I have no idea if it's true or not but I heard the rumours irl looooong before they ever got online. That absolutely does not mean it's true, but it's strange that there's such an aggressive and seemingly coordinated push to pretend that Giles Coren originated the rumour, or that girl on Twitter who was a Meghan fan originated the rumour, and to link the rumour to Meghan when it predates her relationship with Harry.
I tried to look for gossip on Twitter and I found something like 50 tweets all sent from separate accounts saying (with basically identical wording) "Giles Coren admitted he made it up after a lunch with Meghan." That to me is far far more suspicious and interesting gossip-wise than Will and Rose, who is the person orchestrating for 50 separate Twitter accounts to copy and paste the same lie? Only someone with an agenda uses astroturfing to that extent.
It's scary, because okay it might just be celeb gossip to most people, but all the stuff with Trump and Jan 6th and fake news and social media shows how very dangerous it is for people to manipulate the general public/social media by astroturfing lies. It's so easy to create a lie just by making a few dozen Twitter accounts pretending to be lots of different people and tweet the same lie from all of them. It's scary how gullible people are that they see a lie repeated over and over, and don't question to check for themselves.
I detest Giles Coren but anyone can google and read both his original tweet and his "retraction", which wasn't really a retraction at all. (The retraction, which has been framed as "Giles admitted he made it up" literally just said something like "I'd been at a boozy lunch for journalists where everyone was discussing the rumour, got drunk, and tweeted. I don't know William so I have no idea if it's true or not.") Now he'd obviously been told to retract as his original tweet caused such a shitstorm, but that's pretty interesting wording for a "retraction", isn't it? Giles managed to shoehorn in the fact an entire room of journalists were discussing the affair rumour (so the exact opposite of "Giles admitted he made it up" - clearly Giles wasn't the originator, if he learned it from a roomful of journalists), and he made a point of saying he didn't know if it was true or not.
I do wonder why Giles felt the need to mention that the affair is being widely discussed by journalists in his "retraction"?
And I wonder where the "Giles admitted he made it up after a lunch with Meghan" statement being astroturfed on Twitter came from, since Meghan very obviously wasn't at a lunch for journalists.
The other aspect is that everyone is focusing on Giles and never mentions Tom Sykes, who actually wrote a full article about the affair saying an earl's daughter had told him during a fancy dinner that William was having an affair with Rose, and that he'd subsequently had the affair confirmed by two other people he considered reliable sources. Tom Sykes is an actual aristocrat (he's the great-grandson of 6th Baronet, Sir Tatton Mark Sykes, and his family were close friends with the former King) and a full-time royal reporter. He's also very anti-Meghan, which demolishes the idea that Meghan was behind the story.

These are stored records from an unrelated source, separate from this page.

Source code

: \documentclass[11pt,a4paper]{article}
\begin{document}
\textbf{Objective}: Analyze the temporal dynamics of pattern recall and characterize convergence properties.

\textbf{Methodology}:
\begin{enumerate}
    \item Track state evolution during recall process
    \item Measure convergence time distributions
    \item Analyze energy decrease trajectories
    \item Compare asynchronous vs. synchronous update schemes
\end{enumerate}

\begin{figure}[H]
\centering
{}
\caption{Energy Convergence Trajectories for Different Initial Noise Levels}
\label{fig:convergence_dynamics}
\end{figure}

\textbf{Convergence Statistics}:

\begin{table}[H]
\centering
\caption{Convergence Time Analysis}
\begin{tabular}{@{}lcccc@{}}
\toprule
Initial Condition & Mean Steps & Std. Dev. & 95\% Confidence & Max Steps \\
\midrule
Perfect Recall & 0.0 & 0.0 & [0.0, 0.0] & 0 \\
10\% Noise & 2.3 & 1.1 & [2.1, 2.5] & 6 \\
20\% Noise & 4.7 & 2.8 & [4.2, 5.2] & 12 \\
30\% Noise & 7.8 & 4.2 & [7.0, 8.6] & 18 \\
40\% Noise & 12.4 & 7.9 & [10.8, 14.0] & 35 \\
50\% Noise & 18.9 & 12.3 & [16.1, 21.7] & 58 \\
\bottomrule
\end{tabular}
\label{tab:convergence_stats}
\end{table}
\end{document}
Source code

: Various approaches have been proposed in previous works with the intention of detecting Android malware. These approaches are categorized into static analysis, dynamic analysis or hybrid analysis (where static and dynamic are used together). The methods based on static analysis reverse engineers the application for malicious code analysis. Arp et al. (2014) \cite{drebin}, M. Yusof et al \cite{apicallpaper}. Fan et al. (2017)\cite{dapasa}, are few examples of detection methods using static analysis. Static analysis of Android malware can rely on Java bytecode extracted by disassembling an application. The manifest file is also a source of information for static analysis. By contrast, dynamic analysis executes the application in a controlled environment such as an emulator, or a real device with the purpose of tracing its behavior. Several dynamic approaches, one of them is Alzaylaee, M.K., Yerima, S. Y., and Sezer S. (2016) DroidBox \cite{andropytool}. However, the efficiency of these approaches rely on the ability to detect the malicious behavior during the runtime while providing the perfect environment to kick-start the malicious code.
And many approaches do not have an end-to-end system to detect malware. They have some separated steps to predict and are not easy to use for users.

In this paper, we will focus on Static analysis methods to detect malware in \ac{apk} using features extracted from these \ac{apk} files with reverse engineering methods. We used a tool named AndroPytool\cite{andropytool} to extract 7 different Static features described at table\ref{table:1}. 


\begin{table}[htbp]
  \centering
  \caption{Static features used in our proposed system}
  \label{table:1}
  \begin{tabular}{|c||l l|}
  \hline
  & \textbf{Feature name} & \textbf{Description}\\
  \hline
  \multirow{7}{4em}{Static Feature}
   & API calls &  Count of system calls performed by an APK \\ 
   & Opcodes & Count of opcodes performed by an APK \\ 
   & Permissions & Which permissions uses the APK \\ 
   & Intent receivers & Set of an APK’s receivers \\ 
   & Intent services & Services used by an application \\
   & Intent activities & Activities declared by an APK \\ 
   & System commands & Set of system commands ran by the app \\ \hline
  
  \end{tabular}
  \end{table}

It's also weird how much Rose's brother's press statement (saying that William and Rose are close platonic friends and often have dinner together just the two of them) has been hushed up. Even on gossip blogs, no one ever mentions Tom's article or Rose's brother's statement, all the attention goes to Giles which I'm sure he loves but doesn't deserve, since he really is very irrelevant. What's the agenda in trying to detract attention away from Tom's article and Rose's brother's statement and onto Giles's silly tweets?